For Now
Steven
Wittenberg Gordon
Ostrowizc,
Poland, 1940
The war had not yet touched the tiny settlement in the
middle of the middle of nowhere a half-day’s train ride from Vilna. I remember how my father used to close
his eyes and tell me of the honey cakes his father the baker used to make for
the Jewish community, of the apples dipped in honey, and of the special round
challah that they would rip apart, filled with raisins and still warm from the
oven. The shofar sang,
reverberating throughout the town, filling everyone’s heart with the promise of
a good new year.
Ostrowizc
Ghetto, 1941
After the Nazis overran Ostrowizc, the Jews were pushed
into smaller and smaller areas of the little town, and this became a
ghetto. My father recalled that
several families were forcibly moved into his father’s home, which had the
bakery in front and living quarters in back. That year they cut a single apple into eighteen pieces, a
precious apple that had been smuggled into the town at considerable risk to the
smuggler. There would be no honey
and no honey cakes. A meager stash
of ordinary challah that the women had scrimped and saved and held back from
their clandestine Sabbath celebrations had to serve for the festive
meal. Blowing the shofar was out
of the question.
Vilna
Ghetto, September 1943
Benyamin and Eliyahu Wittenberg led the remnant of their
clan, my father among them, all they could save, through the tunnel whose construction they had
overseen and out into the countryside just before the Nazis liquidated the
ghetto. My father remembers Ben giving him
a letter from his parents, Shmuel Gordon and Aita Feaga Wittenberg, containing
good wishes for the New Year and promising to reunite with him. The letter said that they were well and
in good health and would be there soon, for sure by the next Rosh Hashanah, and
they would celebrate just like old times.

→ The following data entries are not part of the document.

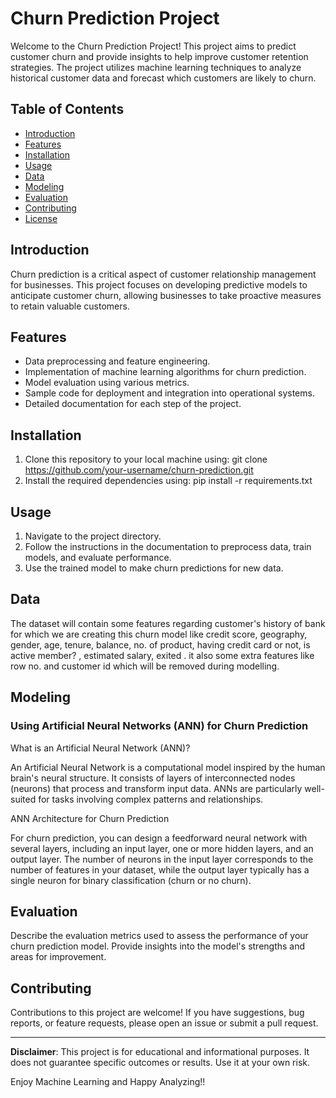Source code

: # Churn Prediction Project

Welcome to the Churn Prediction Project! This project aims to predict customer churn and provide insights to help improve customer retention strategies. The project utilizes machine learning techniques to analyze historical customer data and forecast which customers are likely to churn.

## Table of Contents
- [Introduction](#introduction)
- [Features](#features)
- [Installation](#installation)
- [Usage](#usage)
- [Data](#data)
- [Modeling](#modeling)
- [Evaluation](#evaluation)
- [Contributing](#contributing)
- [License](#license)

## Introduction
Churn prediction is a critical aspect of customer relationship management for businesses. This project focuses on developing predictive models to anticipate customer churn, allowing businesses to take proactive measures to retain valuable customers.

## Features
- Data preprocessing and feature engineering.
- Implementation of machine learning algorithms for churn prediction.
- Model evaluation using various metrics.
- Sample code for deployment and integration into operational systems.
- Detailed documentation for each step of the project.

## Installation
1. Clone this repository to your local machine using:
git clone https://github.com/your-username/churn-prediction.git
2. Install the required dependencies using:
pip install -r requirements.txt


## Usage
1. Navigate to the project directory.
2. Follow the instructions in the documentation to preprocess data, train models, and evaluate performance.
3. Use the trained model to make churn predictions for new data.

## Data
The dataset will contain some features regarding customer's history of bank for which we are creating this churn model like credit score, geography, gender, age, tenure, balance, no. of product, having credit card or not, is active member? , estimated salary, exited . it also some extra features like row no. and customer id which will be removed during modelling. 

## Modeling
### Using Artificial Neural Networks (ANN) for Churn Prediction

What is an Artificial Neural Network (ANN)?

An Artificial Neural Network is a computational model inspired by the human brain's neural structure. It consists of layers of interconnected nodes (neurons) that process and transform input data. ANNs are particularly well-suited for tasks involving complex patterns and relationships.

ANN Architecture for Churn Prediction

For churn prediction, you can design a feedforward neural network with several layers, including an input layer, one or more hidden layers, and an output layer. The number of neurons in the input layer corresponds to the number of features in your dataset, while the output layer typically has a single neuron for binary classification (churn or no churn).

## Evaluation
Describe the evaluation metrics used to assess the performance of your churn prediction model. Provide insights into the model's strengths and areas for improvement.

## Contributing
Contributions to this project are welcome! If you have suggestions, bug reports, or feature requests, please open an issue or submit a pull request.


---

**Disclaimer**: This project is for educational and informational purposes. It does not guarantee specific outcomes or results. Use it at your own risk.

Enjoy Machine Learning and Happy Analyzing!!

The letter was a fake. His
parents had already been murdered at Ponar. But Ben knew that little Moshe needed hope to stay
alive--even if that hope was false hope.
Displaced
Persons Camp, Occupied Berlin, American Sector, 1946
My father would be the first Jew to celebrate his bar
mitzvah in post-war Berlin. That
year, Rosh Hashanah would have special meaning. There was food, such as it was, and the sound of the shofar
resounded around the camp--proof to the Nazis and the entire world that the
Jews had survived. It was a sound
of hope and of defiance.
Minot,
North Dakota, September 2003
In upstate New York, although he did not know it, my
father marked what would be his final Rosh Hashannah. Meanwhile, his son, temporarily assigned as Chief of Flight
Medicine at Minot Air Force Base, would go into town with the other Jew on base
and gather with eight other Jews who had come from as far away as Bismark to
attend services at the little Jewish temple that miraculously still stood,
though it was hardly ever used for anything. The ten barely constituted a minion. There was no rabbi, but the other Jew
from the base was a chaplain’s assistant, so he knew enough to lead the
service. Then, a true miracle--the
choir from the Christian church a few doors down joined us. Unbeknownst to us, they had spent
several months learning our liturgy and all of our beautiful holiday
songs. What a difference between
this coming together of the populace and what my father had experienced in
Poland!
Overland
Park, Kansas, Present Day
I blow the final note of the shofar. As its mighty sound fades, I think of
my father and realize that I am in some way the fulfillment of the hope of that
scrappy little boy who survived the Holocaust. I look at my son and my daughter and realize that they hold
the same hope for me. Will peace
last? It is good for the Jews now, particularly in America, but will a time come again when we have to hide, when we will be
persecuted and hunted? Is there
enough of my gentile American mother in my children’s features to allow them to
pass?
“Who by fire, who by water...” I murmur in my melancholy
reverie.
“Dad, what’s the matter?” my son asks.
“Nothing.
Everything is good for us now.”
I do not say “for now” but I am thinking it. I dip slices of apple into honey
imported from Israel and hand them around. I try to smile as I watch my sweet children enjoy the
sweetness of the New Year.
Shana tova, my friends! May you all be inscribed in the Book of Life!